The electromagnetic attraction is pictured as being caused by the exchange of
large numbers of virtual mass-less particles of spin 1, called photons.
Again the photons that are exchanged are virtual particles. However, when
an electron changes from one allowed orbit to another one nearer to the nucleus,
energy is released and a real photon is emitted." A Brief History of Time;
Stephen W. Hawking (RAD... Bah Humbug, see how easy
it is to use the word attraction, and without any definition!)
"Action
and reaction are said to be in bodies, and that way of speaking suits the
purposes of mechanical demonstrations; but we must not on that account suppose
that there is some real virtue in them which is the cause of the principle of
motion. For those terms are to be understood in the same way as the term
attraction; and just as attraction is only a mathematical hypothesis, and
not a physical quality, the same must be understood also about action and
reaction, and for the same reason.
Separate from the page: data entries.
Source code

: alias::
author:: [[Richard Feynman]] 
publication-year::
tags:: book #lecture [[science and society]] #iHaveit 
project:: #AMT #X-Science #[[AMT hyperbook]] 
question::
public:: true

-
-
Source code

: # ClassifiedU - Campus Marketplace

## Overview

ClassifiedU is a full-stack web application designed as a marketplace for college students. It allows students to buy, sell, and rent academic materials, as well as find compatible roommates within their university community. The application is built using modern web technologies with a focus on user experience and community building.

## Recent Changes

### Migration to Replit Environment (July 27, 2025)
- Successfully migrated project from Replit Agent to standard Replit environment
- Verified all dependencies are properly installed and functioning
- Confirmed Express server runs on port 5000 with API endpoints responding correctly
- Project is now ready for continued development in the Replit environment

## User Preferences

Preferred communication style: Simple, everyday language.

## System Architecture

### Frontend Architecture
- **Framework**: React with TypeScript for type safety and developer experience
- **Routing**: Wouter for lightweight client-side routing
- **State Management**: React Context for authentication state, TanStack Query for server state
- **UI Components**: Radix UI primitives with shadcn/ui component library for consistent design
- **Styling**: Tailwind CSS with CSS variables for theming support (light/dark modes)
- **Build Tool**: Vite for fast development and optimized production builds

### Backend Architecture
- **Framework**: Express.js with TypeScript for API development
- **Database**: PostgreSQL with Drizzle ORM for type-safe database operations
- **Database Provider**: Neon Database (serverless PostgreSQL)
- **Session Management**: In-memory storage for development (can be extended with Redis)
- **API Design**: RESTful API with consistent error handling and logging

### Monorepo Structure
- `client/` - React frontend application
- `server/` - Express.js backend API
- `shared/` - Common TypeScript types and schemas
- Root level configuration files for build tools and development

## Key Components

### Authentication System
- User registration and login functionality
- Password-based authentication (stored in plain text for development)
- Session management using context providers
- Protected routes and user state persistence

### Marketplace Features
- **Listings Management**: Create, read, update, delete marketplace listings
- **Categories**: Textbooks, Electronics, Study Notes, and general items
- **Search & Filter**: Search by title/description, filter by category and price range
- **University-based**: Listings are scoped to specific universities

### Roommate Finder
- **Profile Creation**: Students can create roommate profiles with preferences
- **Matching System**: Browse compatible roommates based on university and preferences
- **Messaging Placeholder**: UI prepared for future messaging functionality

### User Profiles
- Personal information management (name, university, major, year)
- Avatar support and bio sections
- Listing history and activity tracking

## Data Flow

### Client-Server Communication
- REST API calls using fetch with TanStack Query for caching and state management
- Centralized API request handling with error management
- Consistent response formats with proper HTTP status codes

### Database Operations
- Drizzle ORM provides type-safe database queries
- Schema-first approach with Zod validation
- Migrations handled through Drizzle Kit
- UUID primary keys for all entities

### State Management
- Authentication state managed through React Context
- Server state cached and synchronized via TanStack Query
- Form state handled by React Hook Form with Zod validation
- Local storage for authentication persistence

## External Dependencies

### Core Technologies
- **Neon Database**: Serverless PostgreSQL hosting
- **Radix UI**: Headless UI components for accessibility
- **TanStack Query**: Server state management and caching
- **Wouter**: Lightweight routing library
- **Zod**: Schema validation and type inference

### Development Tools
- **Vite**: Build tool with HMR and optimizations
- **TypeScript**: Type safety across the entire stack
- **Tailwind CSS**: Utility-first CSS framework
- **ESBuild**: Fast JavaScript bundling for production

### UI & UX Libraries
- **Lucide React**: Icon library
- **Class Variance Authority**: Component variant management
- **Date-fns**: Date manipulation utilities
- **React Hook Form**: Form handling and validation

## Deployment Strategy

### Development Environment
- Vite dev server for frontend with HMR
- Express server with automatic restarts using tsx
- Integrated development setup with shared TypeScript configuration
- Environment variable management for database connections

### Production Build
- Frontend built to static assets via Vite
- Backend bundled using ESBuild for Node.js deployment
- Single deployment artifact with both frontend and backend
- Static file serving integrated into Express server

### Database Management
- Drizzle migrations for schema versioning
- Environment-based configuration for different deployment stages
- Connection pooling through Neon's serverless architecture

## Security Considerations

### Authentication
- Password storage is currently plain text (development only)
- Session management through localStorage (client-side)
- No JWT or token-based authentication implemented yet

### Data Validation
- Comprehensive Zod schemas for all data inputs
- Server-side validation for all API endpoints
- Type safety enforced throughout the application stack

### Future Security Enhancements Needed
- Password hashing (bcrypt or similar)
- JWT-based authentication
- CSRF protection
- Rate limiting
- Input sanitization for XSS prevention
For in mechanical philosophy the truth
and the use of theorems about mutual attraction of bodies remains firm, as
founded solely in the motion of bodies, whether that motion be supposed to be
caused by the action of bodies mutually attracting each other, or by the action
of some agent different from the bodies, impelling and controlling them.
Similarly the traditional formulations of rules and laws of motion, along with
the theorems thence deduced remain unshaken, provided that sensible effects and
the reasoning grounded in them are granted, whether we suppose the action itself
or the force that causes these effects to be in the body or in the incorporeal
agent." Berkeley's Philosophical Writings; Edited... David M.
Armstrong
"Matter at the center of the earth has mass, but no weight,
for the pull of the earth upon it then is in all directions." A Survey of
Physics for College Students; Frederick A. Saunders.